C’è la “necessità” che il progetto di integrazione intrapreso da Usl Umbria 2 e azienda ospedaliera Santa Maria di Terni “eserciti fino in fondo le potenzialità e le caratteristiche dei nostri presidi e dei nostri operatori”: lo dicono in una nota congiunta i sindaci di Amelia e Narni, Laura Pernazza e Francesco De Rebotti, in merito al piano annunciato dall’azienda sanitaria per le strutture ospedaliere delle due città.

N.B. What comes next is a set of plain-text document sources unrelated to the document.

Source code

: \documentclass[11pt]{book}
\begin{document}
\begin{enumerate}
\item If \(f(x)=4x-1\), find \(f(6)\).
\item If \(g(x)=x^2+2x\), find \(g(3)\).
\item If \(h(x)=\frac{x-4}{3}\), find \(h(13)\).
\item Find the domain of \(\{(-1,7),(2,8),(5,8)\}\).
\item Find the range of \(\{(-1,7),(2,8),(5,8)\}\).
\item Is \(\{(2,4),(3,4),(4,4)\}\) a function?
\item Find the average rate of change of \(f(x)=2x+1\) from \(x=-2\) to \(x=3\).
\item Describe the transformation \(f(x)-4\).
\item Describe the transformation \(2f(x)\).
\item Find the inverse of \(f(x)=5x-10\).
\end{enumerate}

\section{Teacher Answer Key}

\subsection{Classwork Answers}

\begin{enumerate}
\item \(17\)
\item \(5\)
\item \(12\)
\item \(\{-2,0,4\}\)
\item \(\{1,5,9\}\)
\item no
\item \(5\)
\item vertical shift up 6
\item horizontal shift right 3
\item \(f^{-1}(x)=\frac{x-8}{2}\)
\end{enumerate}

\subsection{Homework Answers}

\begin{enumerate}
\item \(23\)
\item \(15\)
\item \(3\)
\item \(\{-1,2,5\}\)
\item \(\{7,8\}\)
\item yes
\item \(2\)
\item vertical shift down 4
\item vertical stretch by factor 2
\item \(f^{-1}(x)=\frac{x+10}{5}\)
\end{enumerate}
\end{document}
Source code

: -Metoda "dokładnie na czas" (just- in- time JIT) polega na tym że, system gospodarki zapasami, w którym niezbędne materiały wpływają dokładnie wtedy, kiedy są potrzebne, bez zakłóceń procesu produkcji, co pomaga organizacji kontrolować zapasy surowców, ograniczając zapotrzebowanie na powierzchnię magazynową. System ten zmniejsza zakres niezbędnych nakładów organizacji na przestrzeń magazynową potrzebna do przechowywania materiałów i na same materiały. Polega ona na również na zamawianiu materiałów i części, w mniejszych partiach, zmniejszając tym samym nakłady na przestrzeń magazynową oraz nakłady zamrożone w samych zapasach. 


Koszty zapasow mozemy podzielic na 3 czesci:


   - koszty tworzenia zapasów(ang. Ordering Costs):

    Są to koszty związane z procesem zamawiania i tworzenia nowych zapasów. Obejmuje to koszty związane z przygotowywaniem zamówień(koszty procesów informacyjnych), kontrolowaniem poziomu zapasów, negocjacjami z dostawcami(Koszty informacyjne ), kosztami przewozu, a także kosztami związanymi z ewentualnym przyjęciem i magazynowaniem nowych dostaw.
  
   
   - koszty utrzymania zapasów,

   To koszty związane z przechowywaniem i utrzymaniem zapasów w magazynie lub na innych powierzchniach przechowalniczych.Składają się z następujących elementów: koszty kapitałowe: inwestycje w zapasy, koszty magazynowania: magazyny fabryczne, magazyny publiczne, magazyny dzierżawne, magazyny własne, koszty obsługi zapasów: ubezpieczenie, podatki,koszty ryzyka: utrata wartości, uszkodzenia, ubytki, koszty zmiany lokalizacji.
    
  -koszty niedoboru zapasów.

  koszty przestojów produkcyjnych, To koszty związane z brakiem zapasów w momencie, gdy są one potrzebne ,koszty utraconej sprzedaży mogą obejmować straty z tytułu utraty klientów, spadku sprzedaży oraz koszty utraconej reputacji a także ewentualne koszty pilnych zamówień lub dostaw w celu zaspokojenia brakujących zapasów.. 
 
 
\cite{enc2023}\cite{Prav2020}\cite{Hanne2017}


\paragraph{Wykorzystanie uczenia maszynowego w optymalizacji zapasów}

Gli stessi daranno il loro contributo al tavolo di lavoro permanente, che coinvolge anche gli operatori sanitari, per un confronto continuo sul potenziamento delle strutture.

“Ci auguriamo – scrivono i due sindaci – che la proposta organizzativa, il progetto di integrazione, sia messo in campo rapidamente e che garantisca immediato e funzionale sostegno alla chirurgia robotica ospitata nel Santa Maria di Terni”.

“Ed altrettanto avvenga, contemporaneamente, per la chirurgia ‘tradizionale’ dell’ospedale di Narni e per la continuità ed il potenziamento degli interventi di chirurgia oculistica e dermatologica dell’ospedale di Amelia che potrebbero garantire, oltretutto, un servizio territoriale fondamentale per alleggerire il carico di lavoro del Santa Maria”.